Using the records below, filter out every line that lacks "responses" and copy the rest.

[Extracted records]
+++

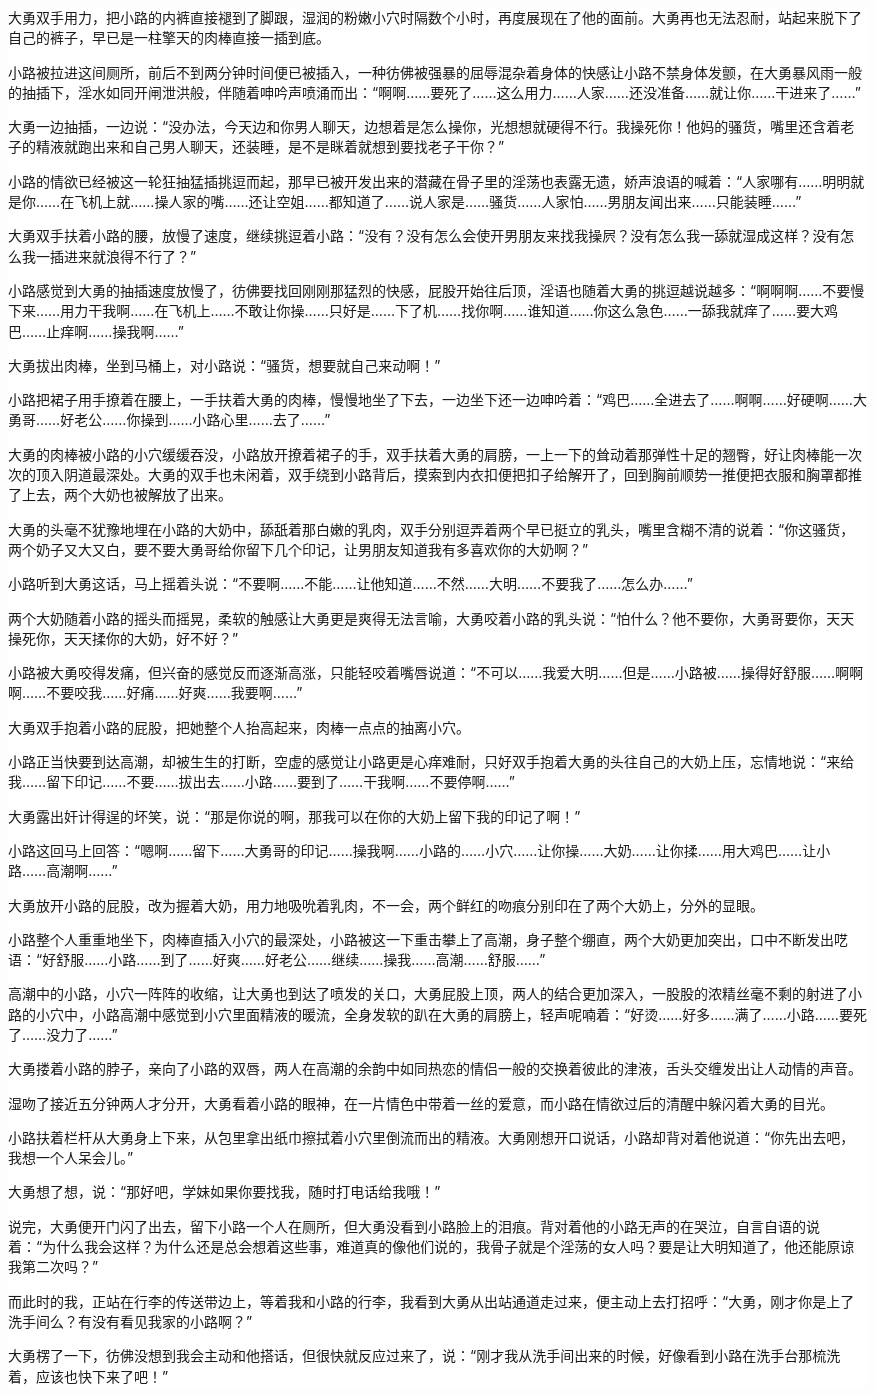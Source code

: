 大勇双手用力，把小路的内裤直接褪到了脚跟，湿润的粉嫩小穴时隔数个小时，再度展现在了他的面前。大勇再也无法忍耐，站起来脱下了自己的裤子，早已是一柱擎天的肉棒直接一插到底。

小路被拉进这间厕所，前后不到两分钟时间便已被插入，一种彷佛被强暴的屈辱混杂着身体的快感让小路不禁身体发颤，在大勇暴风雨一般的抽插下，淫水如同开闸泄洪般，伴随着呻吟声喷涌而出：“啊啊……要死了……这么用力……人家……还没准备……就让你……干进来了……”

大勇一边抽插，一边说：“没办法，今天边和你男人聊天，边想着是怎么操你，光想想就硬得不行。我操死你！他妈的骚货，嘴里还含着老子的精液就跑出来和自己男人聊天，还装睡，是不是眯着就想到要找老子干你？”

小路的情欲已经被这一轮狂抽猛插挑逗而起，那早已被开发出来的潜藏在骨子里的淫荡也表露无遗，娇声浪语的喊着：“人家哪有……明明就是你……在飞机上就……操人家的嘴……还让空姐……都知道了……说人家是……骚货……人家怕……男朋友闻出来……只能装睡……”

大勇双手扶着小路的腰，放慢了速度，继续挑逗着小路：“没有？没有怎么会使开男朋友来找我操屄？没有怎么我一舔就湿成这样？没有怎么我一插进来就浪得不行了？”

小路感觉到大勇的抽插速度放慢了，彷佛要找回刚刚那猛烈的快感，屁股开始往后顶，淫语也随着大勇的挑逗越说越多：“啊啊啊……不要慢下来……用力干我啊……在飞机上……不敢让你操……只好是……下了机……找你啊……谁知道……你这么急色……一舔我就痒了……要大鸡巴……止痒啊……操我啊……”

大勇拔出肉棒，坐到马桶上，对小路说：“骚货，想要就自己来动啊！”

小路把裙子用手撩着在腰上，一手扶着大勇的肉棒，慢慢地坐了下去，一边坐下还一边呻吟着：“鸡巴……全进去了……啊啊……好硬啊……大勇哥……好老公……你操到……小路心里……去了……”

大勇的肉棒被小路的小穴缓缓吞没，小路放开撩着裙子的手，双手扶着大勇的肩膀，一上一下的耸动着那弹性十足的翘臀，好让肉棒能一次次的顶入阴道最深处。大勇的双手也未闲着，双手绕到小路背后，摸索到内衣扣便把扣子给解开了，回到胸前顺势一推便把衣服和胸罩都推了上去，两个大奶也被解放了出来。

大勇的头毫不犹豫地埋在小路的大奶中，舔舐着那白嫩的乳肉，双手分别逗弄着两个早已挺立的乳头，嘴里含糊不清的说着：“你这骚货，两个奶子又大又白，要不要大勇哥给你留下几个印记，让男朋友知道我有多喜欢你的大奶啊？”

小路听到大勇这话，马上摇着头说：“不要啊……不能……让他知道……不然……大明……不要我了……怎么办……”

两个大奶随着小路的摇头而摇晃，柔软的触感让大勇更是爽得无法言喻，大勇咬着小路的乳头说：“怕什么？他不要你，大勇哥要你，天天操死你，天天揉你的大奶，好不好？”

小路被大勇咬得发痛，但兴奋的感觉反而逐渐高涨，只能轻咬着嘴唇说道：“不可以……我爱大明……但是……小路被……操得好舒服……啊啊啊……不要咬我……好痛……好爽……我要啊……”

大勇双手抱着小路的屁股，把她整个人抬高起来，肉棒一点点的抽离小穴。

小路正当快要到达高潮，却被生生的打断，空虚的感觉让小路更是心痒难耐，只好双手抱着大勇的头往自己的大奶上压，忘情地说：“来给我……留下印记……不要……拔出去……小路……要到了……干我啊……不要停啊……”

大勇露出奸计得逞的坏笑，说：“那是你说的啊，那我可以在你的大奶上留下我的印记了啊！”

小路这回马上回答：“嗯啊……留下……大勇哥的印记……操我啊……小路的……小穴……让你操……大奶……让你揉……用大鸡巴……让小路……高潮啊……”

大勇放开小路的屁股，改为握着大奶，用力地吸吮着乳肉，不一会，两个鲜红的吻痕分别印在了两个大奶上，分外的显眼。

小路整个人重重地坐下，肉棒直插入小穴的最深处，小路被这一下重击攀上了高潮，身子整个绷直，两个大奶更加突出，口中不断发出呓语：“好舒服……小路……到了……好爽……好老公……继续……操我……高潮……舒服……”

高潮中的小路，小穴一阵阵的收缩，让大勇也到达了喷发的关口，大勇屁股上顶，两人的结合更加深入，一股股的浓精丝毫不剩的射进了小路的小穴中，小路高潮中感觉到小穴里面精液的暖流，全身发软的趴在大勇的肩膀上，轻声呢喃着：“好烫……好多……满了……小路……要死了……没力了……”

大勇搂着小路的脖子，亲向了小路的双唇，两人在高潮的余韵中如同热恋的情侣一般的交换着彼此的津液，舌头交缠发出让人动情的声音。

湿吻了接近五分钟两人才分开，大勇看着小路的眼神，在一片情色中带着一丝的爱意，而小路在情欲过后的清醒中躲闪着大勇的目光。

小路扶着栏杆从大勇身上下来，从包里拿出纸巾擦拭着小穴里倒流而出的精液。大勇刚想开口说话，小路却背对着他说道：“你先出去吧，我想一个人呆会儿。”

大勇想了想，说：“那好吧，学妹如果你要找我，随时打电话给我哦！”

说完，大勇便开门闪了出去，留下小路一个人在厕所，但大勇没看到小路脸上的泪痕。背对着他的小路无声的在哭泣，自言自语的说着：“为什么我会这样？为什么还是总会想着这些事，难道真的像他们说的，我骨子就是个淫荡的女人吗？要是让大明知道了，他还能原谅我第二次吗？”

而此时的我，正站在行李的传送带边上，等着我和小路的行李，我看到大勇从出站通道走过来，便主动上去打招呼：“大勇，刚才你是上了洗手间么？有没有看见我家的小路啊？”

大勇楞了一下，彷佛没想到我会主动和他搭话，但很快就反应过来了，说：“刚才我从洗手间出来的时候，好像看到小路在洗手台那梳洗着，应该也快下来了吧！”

+++

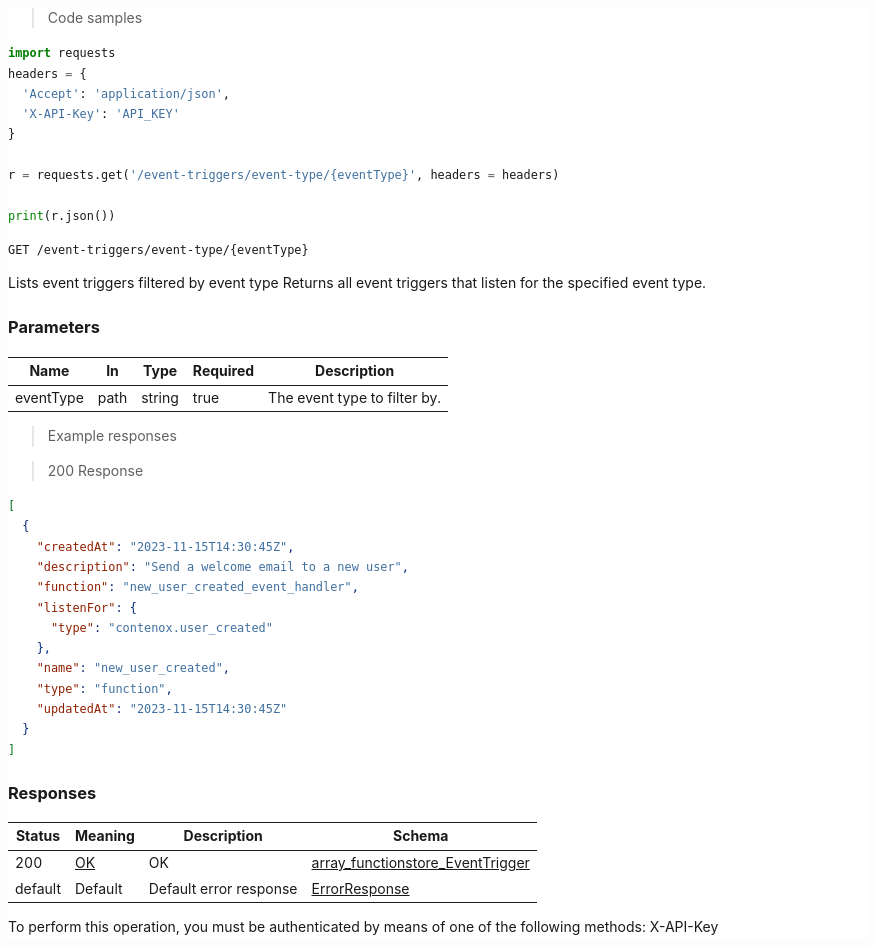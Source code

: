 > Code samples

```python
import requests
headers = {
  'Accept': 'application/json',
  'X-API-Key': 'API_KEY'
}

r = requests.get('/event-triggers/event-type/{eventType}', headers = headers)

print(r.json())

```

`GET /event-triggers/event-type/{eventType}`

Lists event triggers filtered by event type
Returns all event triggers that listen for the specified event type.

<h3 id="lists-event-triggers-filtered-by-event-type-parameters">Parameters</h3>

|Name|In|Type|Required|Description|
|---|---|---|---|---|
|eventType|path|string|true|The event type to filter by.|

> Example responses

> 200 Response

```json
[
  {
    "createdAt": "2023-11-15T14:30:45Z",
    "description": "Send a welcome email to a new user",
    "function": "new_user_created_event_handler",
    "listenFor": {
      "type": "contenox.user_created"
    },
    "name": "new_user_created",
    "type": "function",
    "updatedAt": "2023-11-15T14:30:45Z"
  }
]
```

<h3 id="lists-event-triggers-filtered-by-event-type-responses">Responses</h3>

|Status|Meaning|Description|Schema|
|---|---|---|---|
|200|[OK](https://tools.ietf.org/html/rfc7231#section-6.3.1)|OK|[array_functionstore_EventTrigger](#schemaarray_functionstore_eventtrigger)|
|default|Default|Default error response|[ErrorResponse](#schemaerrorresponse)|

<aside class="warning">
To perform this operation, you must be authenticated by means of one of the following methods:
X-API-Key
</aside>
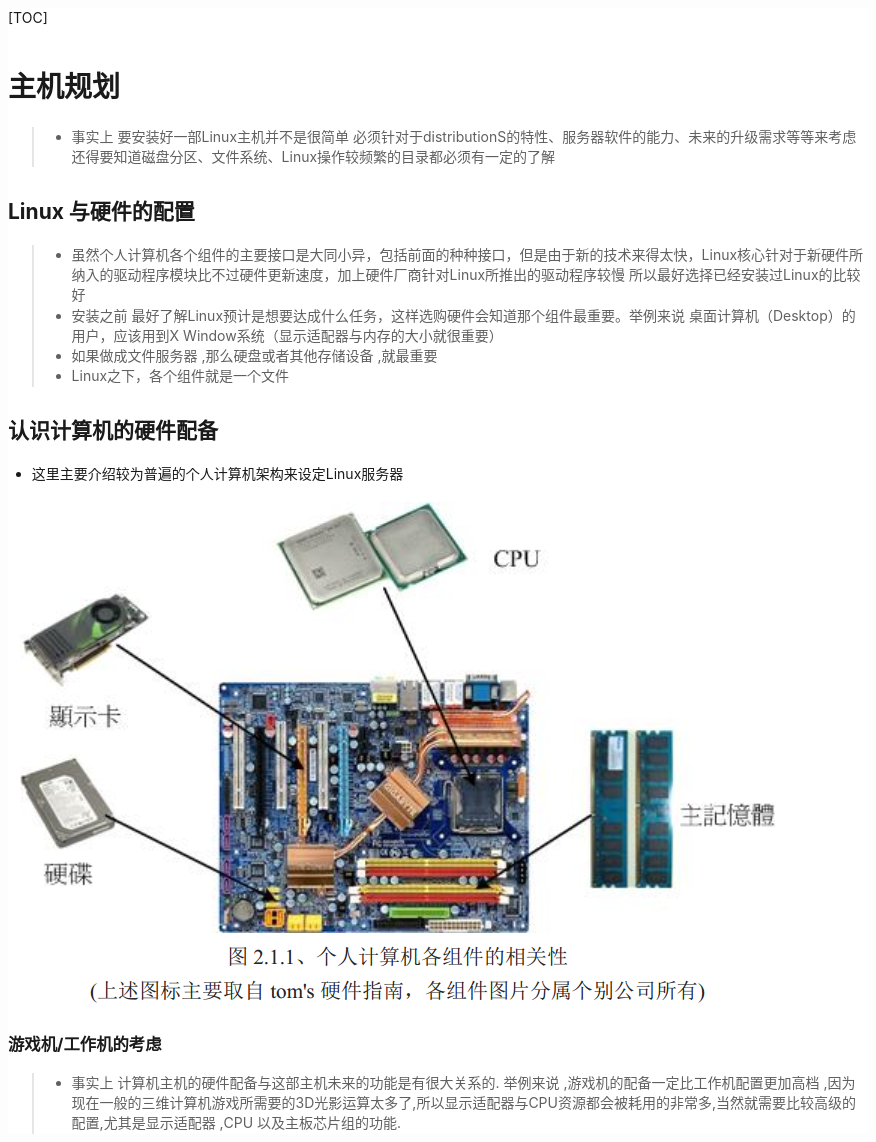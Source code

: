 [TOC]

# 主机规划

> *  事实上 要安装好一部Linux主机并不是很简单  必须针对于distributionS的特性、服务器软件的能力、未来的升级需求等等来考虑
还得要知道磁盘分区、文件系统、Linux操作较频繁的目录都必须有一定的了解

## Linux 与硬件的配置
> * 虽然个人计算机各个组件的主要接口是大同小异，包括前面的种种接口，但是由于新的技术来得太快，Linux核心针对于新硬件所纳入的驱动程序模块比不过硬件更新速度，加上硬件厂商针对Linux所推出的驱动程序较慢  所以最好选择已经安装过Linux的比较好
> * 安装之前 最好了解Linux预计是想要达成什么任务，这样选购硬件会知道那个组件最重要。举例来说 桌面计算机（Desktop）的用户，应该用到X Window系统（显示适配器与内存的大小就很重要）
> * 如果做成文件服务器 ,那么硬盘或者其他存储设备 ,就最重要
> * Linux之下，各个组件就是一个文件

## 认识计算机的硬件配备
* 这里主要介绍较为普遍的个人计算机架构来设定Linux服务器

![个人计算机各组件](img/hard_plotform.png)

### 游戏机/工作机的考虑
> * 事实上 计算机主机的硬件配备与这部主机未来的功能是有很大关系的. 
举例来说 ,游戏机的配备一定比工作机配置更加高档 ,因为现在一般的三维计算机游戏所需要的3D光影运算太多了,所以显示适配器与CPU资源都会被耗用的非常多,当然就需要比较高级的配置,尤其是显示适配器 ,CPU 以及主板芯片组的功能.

+++

▶ _RESPONSE TO THE TASK_
> Example responses
<h3 id="lists-event-triggers-filtered-by-event-type-responses">Responses</h3>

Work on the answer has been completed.